Per chi non lo conoscesse, Ilario è un ragazzo normale che a un certo punto della sua vita ha preso coscienza di una visione e l’ha realizzata. Ha deciso che voleva percorrere il perimetro dell’America (tutta l’America, non gli States) e ha deciso che voleva farlo su di una Vespa. Un paio d’anni di preparazione, un lavoro che gli permettesse di mettere da parte il denaro necessario e poi via, senza una data d’arrivo, senza nessun obbligo, se non quello del tutto intimista, di riportare le proprie sensazioni su un blog. Ora Ilario è in Messico, è in viaggio da quasi due anni e da qualche giorno si può vantare di essere il primo al mondo ad aver scorrazzato con la sua Vespa per le vie di Cuba. Un mito italiano che passeggia sulle strade, mitiche anch’esse, che hanno visto nascere, crescere e appassire la forza del sogno rivoluzionario. Un sogno nel sogno.
Ti dicevo dello sconforto. Beh, a vedere, ma soprattutto a leggere la produzione di Ilario è inevitabile essere obbligati a riflettere e soppesare quello che si sta facendo della propria vita. Mi spiego meglio, Lavarra ha deciso di partire, forse per cercare se stesso o forse perché se stesso l’ha già trovato e ha sentito il bisogno fottuto di dare una direzione al suo cammino. In ogni caso ha deciso di sbattersene delle convenzioni a cui tutti siamo legati e ha preso la sua strada.
La sua è stata una scelta di vita, non un’impresa, ed è questo che, a livello personale, mi sconforta. Ilario, con i suoi racconti, ha smascherato le mie scuse, ha messo a nudo l’incapacità (mia e credo di molti miei coetanei) di dare un impulso vero alla propria vita.

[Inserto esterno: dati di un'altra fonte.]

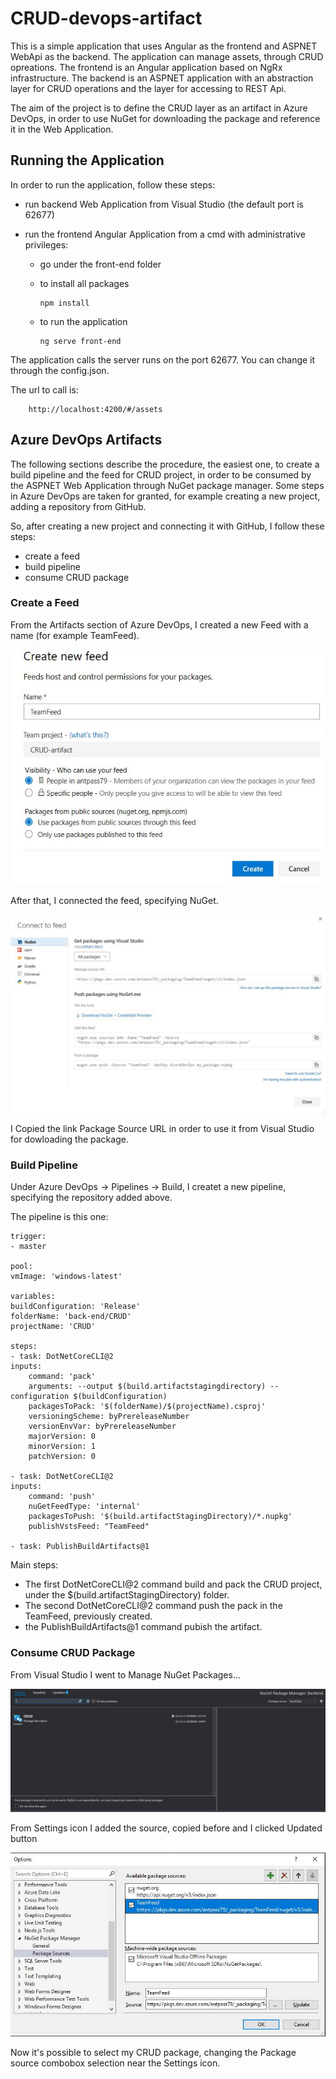 # CRUD-devops-artifact

This is a simple application that uses Angular as the frontend and ASPNET WebApi as the backend.
The application can manage assets, through CRUD opreations.
The frontend is an Angular application based on NgRx infrastructure.
The backend is an ASPNET application with an abstraction layer for CRUD operations and the layer for accessing to REST Api.

The aim of the project is to define the CRUD layer as an artifact in Azure DevOps, in order to use NuGet for downloading the package and reference it in the Web Application.

## Running the Application

In order to run the application, follow these steps:

- run backend Web Application from Visual Studio (the default port is 62677)
- run the frontend Angular Application from a cmd with administrative privileges:

  - go under the front-end folder

  - to install all packages

        npm install

  - to run the application

        ng serve front-end

The application calls the server runs on the port 62677. You can change it through the config.json.

The url to call is:

        http://localhost:4200/#/assets

## Azure DevOps Artifacts

The following sections describe the procedure, the easiest one, to create a build pipeline and the feed for CRUD project, in order to be consumed by the ASPNET Web Application through NuGet package manager.
Some steps in Azure DevOps are taken for granted, for example creating a new project, adding a repository from GitHub.

So, after creating a new project and connecting it with GitHub, I follow these steps:

- create a feed
- build pipeline
- consume CRUD package

### Create a Feed

From the Artifacts section of Azure DevOps, I created a new Feed with a name (for example TeamFeed).

![create-feed](assets/create-feed.jpg)

After that, I connected the feed, specifying NuGet.

![connect-feed](assets/connect-feed.jpg)

I Copied the link Package Source URL in order to use it from Visual Studio for dowloading the package.

### Build Pipeline

Under Azure DevOps -> Pipelines -> Build, I createt a new pipeline, specifying the repository added above.

The pipeline is this one:

    trigger:
    - master

    pool:
    vmImage: 'windows-latest'

    variables:
    buildConfiguration: 'Release'
    folderName: 'back-end/CRUD'
    projectName: 'CRUD'

    steps:
    - task: DotNetCoreCLI@2
    inputs:
        command: 'pack'
        arguments: --output $(build.artifactstagingdirectory) --configuration $(buildConfiguration)
        packagesToPack: '$(folderName)/$(projectName).csproj'
        versioningScheme: byPrereleaseNumber
        versionEnvVar: byPrereleaseNumber
        majorVersion: 0
        minorVersion: 1
        patchVersion: 0

    - task: DotNetCoreCLI@2
    inputs:
        command: 'push'
        nuGetFeedType: 'internal'
        packagesToPush: '$(build.artifactStagingDirectory)/*.nupkg'
        publishVstsFeed: "TeamFeed"

    - task: PublishBuildArtifacts@1

Main steps:

- The first DotNetCoreCLI@2 command build and pack the CRUD project, under the $(build.artifactStagingDirectory) folder.
- The second DotNetCoreCLI@2 command push the pack in the TeamFeed, previously created.
- the PublishBuildArtifacts@1 command pubish the artifact.

### Consume CRUD Package

From Visual Studio I went to Manage NuGet Packages...

![manage-nuget-packages](assets/manage-nuget-packages.jpg)

From Settings icon I added the source, copied before and I clicked Updated button

![add-crud-package](assets/add-crud-package.jpg)

Now it's possible to select my CRUD package, changing the Package source combobox selection near the Settings icon.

Migliorare, cambiare il proprio futuro si può ed è più facile di quello che vogliamo credere, non serve essere speciali, tantomeno figli di papà (in Italia è una delle scuse più gettonate) o chissà cos’altro. La vita, o meglio, la felicità, è lì a portata di mano, basta solo avere la voglia, più che il coraggio, di prendersela. Non conosco Ilario personalmente, eppure non faccio fatica a immaginarmelo seduto fuori dalla porta di una vecchia casa de L’Avana (o di un piccolo paesino sulla costa brasiliana), il portatile sulle ginocchia, sulla testa un cappello di paglia e dentro al cappello un racconto ancora da scrivere.
Ilario, quando tornerai, se deciderai di tornare, mi piacerebbe condividere il tuo racconto con il nostro unico lettore, credo farebbe bene sia a me che a lui.